Am Anfang ver­ste­hen viele Kol­le­gen nicht, was die Kul­tur­re­fe­ren­tin mit dem Wett­be­werb errei­chen möchte. Heute ist er aus dem Kul­tur­ka­len­der nicht mehr weg­zu­den­ken. „Dana hat immer ver­sucht, andere Dinge in das kul­tu­relle Leben der Stadt zu brin­gen. Sie wollte Ange­bote schaf­fen, auch für Jün­gere“, sagt Syl­via Gra­mann. Zusam­men haben sie neue Ver­an­stal­tun­gen kre­iert, die klas­si­sche Form der Lesung mit Schau­spie­lern und Sän­gern gemischt.

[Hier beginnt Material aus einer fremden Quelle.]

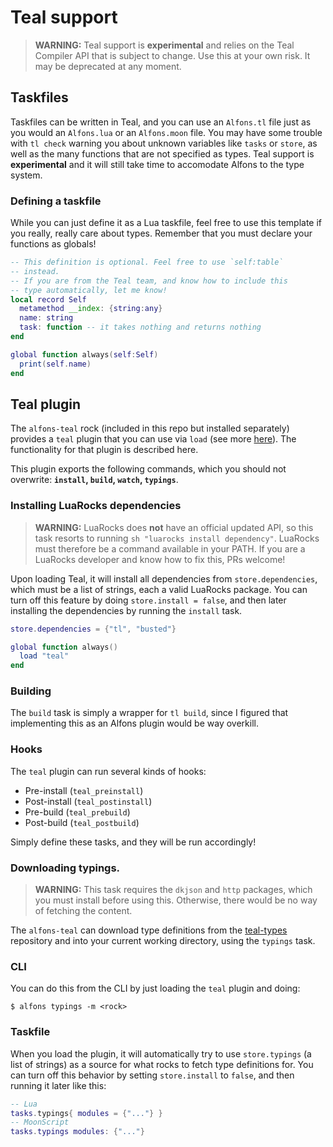 # Teal support

> **WARNING:** Teal support is **experimental** and relies on the Teal Compiler API that is subject to change. Use this at your own risk. It may be deprecated at any moment.

## Taskfiles

Taskfiles can be written in Teal, and you can use an `Alfons.tl` file just as you would an `Alfons.lua` or an `Alfons.moon` file. You may have some trouble with `tl check` warning you about unknown variables like `tasks` or `store`, as well as the many functions that are not specified as types. Teal support is **experimental** and it will still take time to accomodate Alfons to the type system.

### Defining a taskfile

While you can just define it as a Lua taskfile, feel free to use this template if you really, really care about types. Remember that you must declare your functions as globals!

```lua
-- This definition is optional. Feel free to use `self:table`
-- instead.
-- If you are from the Teal team, and know how to include this
-- type automatically, let me know!
local record Self
  metamethod __index: {string:any}
  name: string
  task: function -- it takes nothing and returns nothing
end

global function always(self:Self)
  print(self.name)
end
```

## Teal plugin

The `alfons-teal` rock (included in this repo but installed separately) provides a `teal` plugin that you can use via `load` (see more [here](loading.md)). The functionality for that plugin is described here.

This plugin exports the following commands, which you should not overwrite: **`install`, `build`, `watch`, `typings`**.

### Installing LuaRocks dependencies

> **WARNING:** LuaRocks does **not** have an official updated API, so this task resorts to running `sh "luarocks install dependency"`. LuaRocks must therefore be a command available in your PATH. If you are a LuaRocks developer and know how to fix this, PRs welcome!

Upon loading Teal, it will install all dependencies from `store.dependencies`, which must be a list of strings, each a valid LuaRocks package. You can turn off this feature by doing `store.install = false`, and then later installing the dependencies by running the `install` task.

```lua
store.dependencies = {"tl", "busted"}

global function always()
  load "teal"
end
```

### Building

The `build` task is simply a wrapper for `tl build`, since I figured that implementing this as an Alfons plugin would be way overkill.

### Hooks

The `teal` plugin can run several kinds of hooks:

- Pre-install (`teal_preinstall`)
- Post-install (`teal_postinstall`)
- Pre-build (`teal_prebuild`)
- Post-build (`teal_postbuild`)

Simply define these tasks, and they will be run accordingly!

### Downloading typings.

> **WARNING:** This task requires the `dkjson` and `http` packages, which you must install before using this. Otherwise, there would be no way of fetching the content.

The `alfons-teal` can download type definitions from the [teal-types](//github.com/teal-language/teal-types) repository and into your current working directory, using the `typings` task.

### CLI

You can do this from the CLI by just loading the `teal` plugin and doing:

```
$ alfons typings -m <rock>
```

### Taskfile

When you load the plugin, it will automatically try to use `store.typings` (a list of strings) as a source for what rocks to fetch type definitions for. You can turn off this behavior by setting `store.install` to `false`, and then running it later like this:

```lua
-- Lua
tasks.typings{ modules = {"..."} }
-- MoonScript
tasks.typings modules: {"..."}
```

Eine der ers­ten Sta­tio­nen der beruf­li­chen Lauf­bahn von Dana Kern ist das Lite­ra­tur­mu­seum im Mei­nin­ger Baum­bach­haus. Neben der wis­sen­schaft­li­chen Arbeit ist sie auch für lite­ra­ri­sche Pro­gramme zustän­dig. Die Gele­gen­heit, das Haus über­re­gio­nal bekannt zu machen, bie­tet sich aber erst Jahre danach von ande­rer Posi­tion. 2001 jährt sich der Geburts­tag des Mär­chen­dich­ters Lud­wig Bech­stein zum 200. Mal. Für sie nicht ein­fach ein run­der Geburts­tag, den es zu wür­di­gen gilt. Sie will etwas Blei­ben­des schaf­fen, ein Fes­ti­val, das wie­der­kehrt und auf das die Welt war­tet. Womit kann man Dich­tung leben­dig hal­ten? Durch einen Preis, den ers­ten Thü­rin­ger Mär­chen- und Sagen­preis. Kris­tin War­detzky erhält ihn für ihre For­schungs­ar­bei­ten an der Uni­ver­si­tät der Künste Ber­lin und für die Grün­dung des Erzähl­thea­ters „Fabul­aDrama“. Alle zwei Jahre wird die Aus­zeich­nung danach an Wis­sen­schaft­ler, Publi­zis­ten, Illus­tra­to­ren und Künst­ler ver­ge­ben. „Das eine ist das Tra­di­tio­nelle. Das andere ist das freie Erzäh­len, das Nar­ra­tive. Es geht immer um das Wei­ter­ge­ben“, beschreibt Dana Kern, wor­auf es ankommt. Wenn ein Erzäh­ler den Raum betritt, braucht es nur wenige Minu­ten, bis Kin­der und Erwach­sene die Rea­li­tät ver­ges­sen und mit in seine Welt ein­tau­chen. Jeder hält den Atem an, wenn er einen Weg beschreibt, der durch Wäl­der führt oder über ori­en­ta­li­sche Basare, von denen ein ver­füh­re­ri­scher Duft auf­steigt. Kör­per­lich lässt er sein Publi­kum mit­er­le­ben, was in der Geschichte pas­siert. 2017 gelingt das der tür­ki­schen Erzäh­le­rin Nazli Çevik Azazi so gut, dass sie den Preis von der Jury zuge­spro­chen bekommt. Zwei Jahre vor­her fas­zi­niert ein afri­ka­ni­scher Mär­chen­er­zäh­ler. Men­sah W. Tok­ponto, Pro­fes­sor für Lite­ra­tur­wis­sen­schaft an der Uni­ver­si­tät Coto­nou (Benin), sam­melt Mär­chen aus sei­ner Hei­mat und hält mit sei­nen Stu­den­ten die Tra­di­tion der münd­li­chen Wei­ter­gabe leben­dig. „Mit jedem Greis, der in Afrika stirbt, ver­brennt eine ganze Biblio­thek“, ist seine Über­zeu­gung. Mei­nin­gen ist zu einem Mekka der Erzähl­kunst und der damit ver­bun­de­nen For­schung gewor­den. Die Pro­vinz, Fluch und Segen für Dana Kern, hat nach den Ster­nen gegrif­fen und ihr Leuch­ten geschenkt bekommen.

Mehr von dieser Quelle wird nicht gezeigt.